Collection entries
+===+

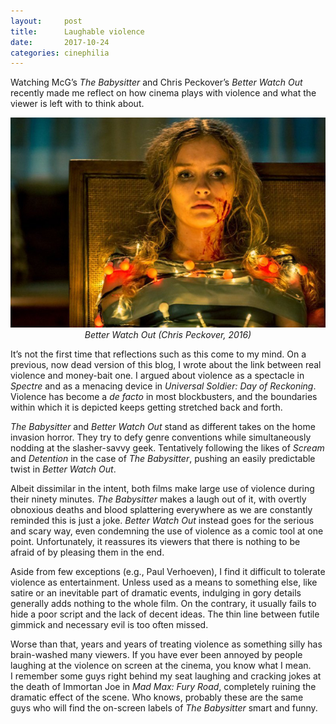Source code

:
 ```yaml
---
layout:     post
title:      Laughable violence
date:       2017-10-24
categories: cinephilia
---
```


Watching McG’s *The Babysitter* and Chris Peckover’s *Better Watch Out* recently
made me reflect on how cinema plays with violence and what the viewer is left
with to think about.

<!--more-->

<p align="center">
    <img src="/assets/images/2017-10-24-better_watch_out.jpg">
    <br>
    <em>Better Watch Out (Chris Peckover, 2016)</em>
</p>

It’s not the first time that reflections such as this come to my mind. On a
previous, now dead version of this blog, I wrote about the link between real
violence and money-bait one. I argued about violence as a spectacle in *Spectre*
and as a menacing device in *Universal Soldier: Day of Reckoning*. Violence has
become a *de facto* in most blockbusters, and the boundaries within which it is
depicted keeps getting stretched back and forth.

*The Babysitter* and *Better Watch Out* stand as different takes on the home
invasion horror. They try to defy genre conventions while simultaneously nodding
at the slasher-savvy geek. Tentatively following the likes of *Scream* and
*Detention* in the case of *The Babysitter*, pushing an easily predictable twist
in *Better Watch Out*.

Albeit dissimilar in the intent, both films make large use of violence during
their ninety minutes. *The Babysitter* makes a laugh out of it, with overtly
obnoxious deaths and blood splattering everywhere as we are constantly reminded
this is just a joke. *Better Watch Out* instead goes for the serious and scary
way, even condemning the use of violence as a comic tool at one point.
Unfortunately, it reassures its viewers that there is nothing to be afraid of by
pleasing them in the end.

Aside from few exceptions (e.g., Paul Verhoeven), I find it difficult to
tolerate violence as entertainment. Unless used as a means to something else,
like satire or an inevitable part of dramatic events, indulging in gory details
generally adds nothing to the whole film. On the contrary, it usually fails to
hide a poor script and the lack of decent ideas. The thin line between futile
gimmick and necessary evil is too often missed.

Worse than that, years and years of treating violence as something silly has
brain-washed many viewers. If you have ever been annoyed by people laughing at
the violence on screen at the cinema, you know what I mean. I remember some guys
right behind my seat laughing and cracking jokes at the death of Immortan Joe in
*Mad Max: Fury Road*, completely ruining the dramatic effect of the scene. Who
knows, probably these are the same guys who will find the on-screen labels of
*The Babysitter* smart and funny.



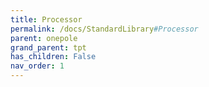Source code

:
 ```yaml
---
title: Processor
permalink: /docs/StandardLibrary#Processor
parent: onepole
grand_parent: tpt
has_children: False
nav_order: 1
---
```

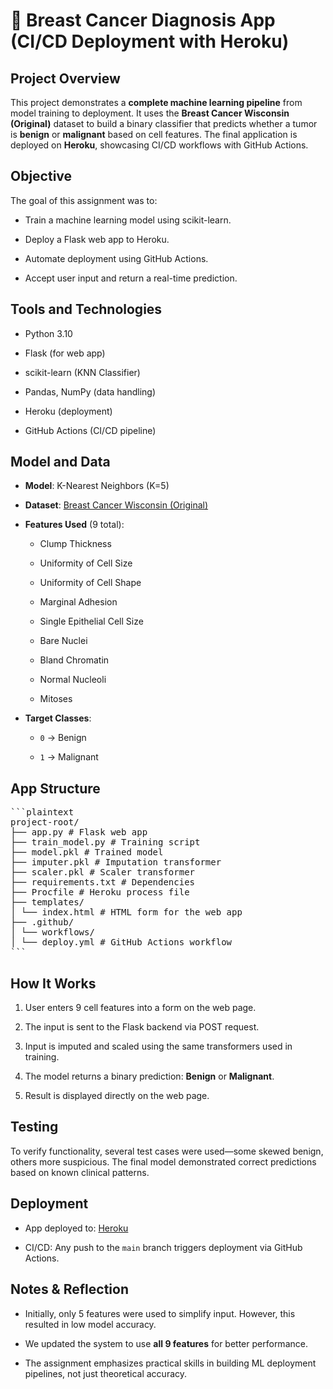 # 🧠 Breast Cancer Diagnosis App (CI/CD Deployment with Heroku)

## Project Overview

This project demonstrates a **complete machine learning pipeline** from model training to deployment. It uses the **Breast Cancer Wisconsin (Original)** dataset to build a binary classifier that predicts whether a tumor is **benign** or **malignant** based on cell features. The final application is deployed on **Heroku**, showcasing CI/CD workflows with GitHub Actions.

## Objective

The goal of this assignment was to:

- Train a machine learning model using scikit-learn.

- Deploy a Flask web app to Heroku.

- Automate deployment using GitHub Actions.

- Accept user input and return a real-time prediction.

## Tools and Technologies

- Python 3.10

- Flask (for web app)

- scikit-learn (KNN Classifier)

- Pandas, NumPy (data handling)

- Heroku (deployment)

- GitHub Actions (CI/CD pipeline)

## Model and Data

- **Model**: K-Nearest Neighbors (K=5)

- **Dataset**: [Breast Cancer Wisconsin (Original)](https://archive.ics.uci.edu/dataset/15/breast+cancer+wisconsin+original)

- **Features Used** (9 total):
  
  - Clump Thickness
  
  - Uniformity of Cell Size
  
  - Uniformity of Cell Shape
  
  - Marginal Adhesion
  
  - Single Epithelial Cell Size
  
  - Bare Nuclei
  
  - Bland Chromatin
  
  - Normal Nucleoli
  
  - Mitoses

- **Target Classes**:
  
  - `0` → Benign
  
  - `1` → Malignant

## App Structure

<pre>
```plaintext
project-root/
├── app.py # Flask web app
├── train_model.py # Training script
├── model.pkl # Trained model
├── imputer.pkl # Imputation transformer
├── scaler.pkl # Scaler transformer
├── requirements.txt # Dependencies
├── Procfile # Heroku process file
├── templates/
│ └── index.html # HTML form for the web app
├── .github/
│ └── workflows/
│ └── deploy.yml # GitHub Actions workflow
```
</pre>

## How It Works

1. User enters 9 cell features into a form on the web page.

2. The input is sent to the Flask backend via POST request.

3. Input is imputed and scaled using the same transformers used in training.

4. The model returns a binary prediction: **Benign** or **Malignant**.

5. Result is displayed directly on the web page.

## Testing

To verify functionality, several test cases were used—some skewed benign, others more suspicious. The final model demonstrated correct predictions based on known clinical patterns.

## Deployment

- App deployed to: [Heroku](https://rcd-mlapp-7d9ac813fc0f.herokuapp.com/)

- CI/CD: Any push to the `main` branch triggers deployment via GitHub Actions.

## Notes & Reflection

- Initially, only 5 features were used to simplify input. However, this resulted in low model accuracy.

- We updated the system to use **all 9 features** for better performance.

- The assignment emphasizes practical skills in building ML deployment pipelines, not just theoretical accuracy.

+===+

# Exercise aim
Only the text of the records above, copied exactly, should be returned; the pictures stay out.

# Expected answer
Source code

:
 ```yaml
---
layout:     post
title:      Laughable violence
date:       2017-10-24
categories: cinephilia
---
```


Watching McG’s *The Babysitter* and Chris Peckover’s *Better Watch Out* recently
made me reflect on how cinema plays with violence and what the viewer is left
with to think about.

<!--more-->

<p align="center">
    <img src="/assets/images/2017-10-24-better_watch_out.jpg">
    <br>
    <em>Better Watch Out (Chris Peckover, 2016)</em>
</p>

It’s not the first time that reflections such as this come to my mind. On a
previous, now dead version of this blog, I wrote about the link between real
violence and money-bait one. I argued about violence as a spectacle in *Spectre*
and as a menacing device in *Universal Soldier: Day of Reckoning*. Violence has
become a *de facto* in most blockbusters, and the boundaries within which it is
depicted keeps getting stretched back and forth.

*The Babysitter* and *Better Watch Out* stand as different takes on the home
invasion horror. They try to defy genre conventions while simultaneously nodding
at the slasher-savvy geek. Tentatively following the likes of *Scream* and
*Detention* in the case of *The Babysitter*, pushing an easily predictable twist
in *Better Watch Out*.

Albeit dissimilar in the intent, both films make large use of violence during
their ninety minutes. *The Babysitter* makes a laugh out of it, with overtly
obnoxious deaths and blood splattering everywhere as we are constantly reminded
this is just a joke. *Better Watch Out* instead goes for the serious and scary
way, even condemning the use of violence as a comic tool at one point.
Unfortunately, it reassures its viewers that there is nothing to be afraid of by
pleasing them in the end.

Aside from few exceptions (e.g., Paul Verhoeven), I find it difficult to
tolerate violence as entertainment. Unless used as a means to something else,
like satire or an inevitable part of dramatic events, indulging in gory details
generally adds nothing to the whole film. On the contrary, it usually fails to
hide a poor script and the lack of decent ideas. The thin line between futile
gimmick and necessary evil is too often missed.

Worse than that, years and years of treating violence as something silly has
brain-washed many viewers. If you have ever been annoyed by people laughing at
the violence on screen at the cinema, you know what I mean. I remember some guys
right behind my seat laughing and cracking jokes at the death of Immortan Joe in
*Mad Max: Fury Road*, completely ruining the dramatic effect of the scene. Who
knows, probably these are the same guys who will find the on-screen labels of
*The Babysitter* smart and funny.



Source code

:
 ```yaml
---
title: Processor
permalink: /docs/StandardLibrary#Processor
parent: onepole
grand_parent: tpt
has_children: False
nav_order: 1
---
```

 # 🧠 Breast Cancer Diagnosis App (CI/CD Deployment with Heroku)

## Project Overview

This project demonstrates a **complete machine learning pipeline** from model training to deployment. It uses the **Breast Cancer Wisconsin (Original)** dataset to build a binary classifier that predicts whether a tumor is **benign** or **malignant** based on cell features. The final application is deployed on **Heroku**, showcasing CI/CD workflows with GitHub Actions.

## Objective

The goal of this assignment was to:

- Train a machine learning model using scikit-learn.

- Deploy a Flask web app to Heroku.

- Automate deployment using GitHub Actions.

- Accept user input and return a real-time prediction.

## Tools and Technologies

- Python 3.10

- Flask (for web app)

- scikit-learn (KNN Classifier)

- Pandas, NumPy (data handling)

- Heroku (deployment)

- GitHub Actions (CI/CD pipeline)

## Model and Data

- **Model**: K-Nearest Neighbors (K=5)

- **Dataset**: [Breast Cancer Wisconsin (Original)](https://archive.ics.uci.edu/dataset/15/breast+cancer+wisconsin+original)

- **Features Used** (9 total):
  
  - Clump Thickness
  
  - Uniformity of Cell Size
  
  - Uniformity of Cell Shape
  
  - Marginal Adhesion
  
  - Single Epithelial Cell Size
  
  - Bare Nuclei
  
  - Bland Chromatin
  
  - Normal Nucleoli
  
  - Mitoses

- **Target Classes**:
  
  - `0` → Benign
  
  - `1` → Malignant

## App Structure

<pre>
```plaintext
project-root/
├── app.py # Flask web app
├── train_model.py # Training script
├── model.pkl # Trained model
├── imputer.pkl # Imputation transformer
├── scaler.pkl # Scaler transformer
├── requirements.txt # Dependencies
├── Procfile # Heroku process file
├── templates/
│ └── index.html # HTML form for the web app
├── .github/
│ └── workflows/
│ └── deploy.yml # GitHub Actions workflow
```
</pre>

## How It Works

1. User enters 9 cell features into a form on the web page.

2. The input is sent to the Flask backend via POST request.

3. Input is imputed and scaled using the same transformers used in training.

4. The model returns a binary prediction: **Benign** or **Malignant**.

5. Result is displayed directly on the web page.

## Testing

To verify functionality, several test cases were used—some skewed benign, others more suspicious. The final model demonstrated correct predictions based on known clinical patterns.

## Deployment

- App deployed to: [Heroku](https://rcd-mlapp-7d9ac813fc0f.herokuapp.com/)

- CI/CD: Any push to the `main` branch triggers deployment via GitHub Actions.

## Notes & Reflection

- Initially, only 5 features were used to simplify input. However, this resulted in low model accuracy.

- We updated the system to use **all 9 features** for better performance.

- The assignment emphasizes practical skills in building ML deployment pipelines, not just theoretical accuracy.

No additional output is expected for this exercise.